Per la seconda volta in meno di un anno, infatti, una vicenda legata alla droga ha sollevato un vero e proprio polverone attorno alla kermesse più popolare della canzone italiana. Prima Morgan, che nel febbraio scorso, a pochi giorni dalla sua già confermata partecipazione sul palco dell'Ariston, in un'intervista uscita su “Max”, rivelò di usare la cocaina a scopo terapeutico e, per questo, fu escluso dalla gara, ora Belen Rodriguez, fino a due giorni fa indicata come probabile prossima co-conduttrice del Festival, che, nel corso di una testimonianza rilasciata nel corso di un'inchiesta milanese, ha dichiarato di aver fatto uso di droga, seppure solo due volte, in passato.

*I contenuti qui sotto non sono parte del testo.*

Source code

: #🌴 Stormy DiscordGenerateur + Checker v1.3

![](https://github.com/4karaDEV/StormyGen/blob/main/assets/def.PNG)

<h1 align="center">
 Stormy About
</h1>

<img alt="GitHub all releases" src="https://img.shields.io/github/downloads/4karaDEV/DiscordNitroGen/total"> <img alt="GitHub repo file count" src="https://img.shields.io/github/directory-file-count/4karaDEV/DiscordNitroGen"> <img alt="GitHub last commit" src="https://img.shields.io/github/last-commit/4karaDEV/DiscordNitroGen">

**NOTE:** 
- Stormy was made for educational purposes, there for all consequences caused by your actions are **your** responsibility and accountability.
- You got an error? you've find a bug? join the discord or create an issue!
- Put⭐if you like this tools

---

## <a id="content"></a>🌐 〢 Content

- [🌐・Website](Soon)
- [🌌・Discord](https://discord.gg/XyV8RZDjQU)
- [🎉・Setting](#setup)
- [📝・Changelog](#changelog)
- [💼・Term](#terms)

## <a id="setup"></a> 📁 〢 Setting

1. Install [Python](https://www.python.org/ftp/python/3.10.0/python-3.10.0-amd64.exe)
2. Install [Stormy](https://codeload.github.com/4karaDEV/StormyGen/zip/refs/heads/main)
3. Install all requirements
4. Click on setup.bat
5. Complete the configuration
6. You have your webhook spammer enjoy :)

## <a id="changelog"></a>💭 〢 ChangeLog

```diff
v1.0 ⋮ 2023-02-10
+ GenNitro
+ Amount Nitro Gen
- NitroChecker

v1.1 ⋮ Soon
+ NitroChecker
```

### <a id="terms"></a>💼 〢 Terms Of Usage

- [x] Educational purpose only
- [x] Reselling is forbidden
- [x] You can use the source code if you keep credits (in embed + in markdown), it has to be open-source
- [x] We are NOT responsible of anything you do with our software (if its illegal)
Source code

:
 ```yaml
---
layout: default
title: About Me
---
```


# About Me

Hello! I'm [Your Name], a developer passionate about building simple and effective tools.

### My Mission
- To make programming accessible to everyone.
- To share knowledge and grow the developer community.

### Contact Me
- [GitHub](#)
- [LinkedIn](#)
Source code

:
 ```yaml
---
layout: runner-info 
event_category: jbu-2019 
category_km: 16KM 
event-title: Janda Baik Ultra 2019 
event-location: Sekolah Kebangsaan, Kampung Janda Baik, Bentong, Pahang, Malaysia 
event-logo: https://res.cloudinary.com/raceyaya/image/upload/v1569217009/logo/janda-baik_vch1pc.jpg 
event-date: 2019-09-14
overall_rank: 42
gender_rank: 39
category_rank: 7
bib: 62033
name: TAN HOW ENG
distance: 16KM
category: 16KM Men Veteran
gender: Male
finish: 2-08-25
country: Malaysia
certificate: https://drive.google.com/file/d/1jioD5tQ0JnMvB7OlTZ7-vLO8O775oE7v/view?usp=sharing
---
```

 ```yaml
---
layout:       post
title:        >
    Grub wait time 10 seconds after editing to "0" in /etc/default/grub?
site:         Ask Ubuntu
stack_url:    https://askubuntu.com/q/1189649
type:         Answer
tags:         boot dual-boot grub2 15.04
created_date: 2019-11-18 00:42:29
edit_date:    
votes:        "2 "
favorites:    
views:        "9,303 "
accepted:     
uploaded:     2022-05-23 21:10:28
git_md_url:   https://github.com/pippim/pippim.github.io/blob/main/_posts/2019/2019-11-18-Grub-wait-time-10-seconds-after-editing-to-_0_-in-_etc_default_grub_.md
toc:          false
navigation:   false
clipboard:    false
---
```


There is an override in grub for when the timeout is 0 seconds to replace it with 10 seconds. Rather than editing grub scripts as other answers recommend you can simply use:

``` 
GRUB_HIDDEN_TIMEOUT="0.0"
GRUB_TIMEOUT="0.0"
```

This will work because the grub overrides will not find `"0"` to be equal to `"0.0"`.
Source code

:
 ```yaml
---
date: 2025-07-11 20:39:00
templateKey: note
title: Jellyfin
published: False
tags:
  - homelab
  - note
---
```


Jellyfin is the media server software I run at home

Due casi con altrettanti protagonisti diversi fra loro, che però hanno suscitato uguale clamore e che ci lasciano parecchi interrogativi. Che ne sarà ora di Belen? La Rai utilizzerà con lei lo stesso pugno di ferro con cui qualche mese fa colpì Morgan? Domande che, per ora, non hanno una risposta. Se la tv pubblica, infatti, a febbraio prese immediatamente una  dura posizione, perché l'ex giudice di “X Factor” era già nella lista dei partecipanti, sul caso Belen in Viale Mazzini nessuno si è ancora espresso, dato che la presenza a Sanremo della showgirl argentina non è mai stata confermata ufficialmente. Sulla Rodriguez, però, si è espresso il sindaco della città ligure, Maurizio Zoccarato, che, informato dei fatti, ha prima speso parole piuttosto dure (“Non accetto che la mia città sia rappresentata da persone che non hanno una moralità certa”), per poi correggere il tiro, definendo “la situazione di Belen molto differente da quella di Morgan” e aggiungendo che “spetta alla Rai decidere chi presenterà Sanremo e penso che Belen sia davvero una grande professionista”. Parole che, di fatto, lasciano ancora uno spiraglio di speranza alla showgirl, ma che non hanno contribuito ad abbassare il polverone. Di sicuro, infatti, si tratta dell'ennesima dimostrazione del legame, sempre più frequente, tra droga e mondo dello spettacolo. Nel 2005, ad esempio, fu Patty Pravo a fare outing sui suoi trascorsi con le sostanze stupefacenti, rivelando di ricorrere a “qualche canna, ogni tanto”, mentre, qualche tempo dopo, è stato Fiorello a raccontare, seppur con un tono diverso, il periodo cui si avvicinò alle droghe, definendo la cocaina “una malattia” e ringraziando la moglie per averlo aiutato a uscire dal tunnel. All'estero, invece, hanno suscitato clamore le vicende di Kate Moss e Pete Doherty e quella, più recente, dell'attrice e cantante Lindsay Lohan. Una lista di casi che, considerati i nomi fatti durante l'inchiesta milanese, ultimo dei quali quello di Elisabetta Canalis, chiamata in causa da una modella francese, potrebbe allungarsi ulteriormente.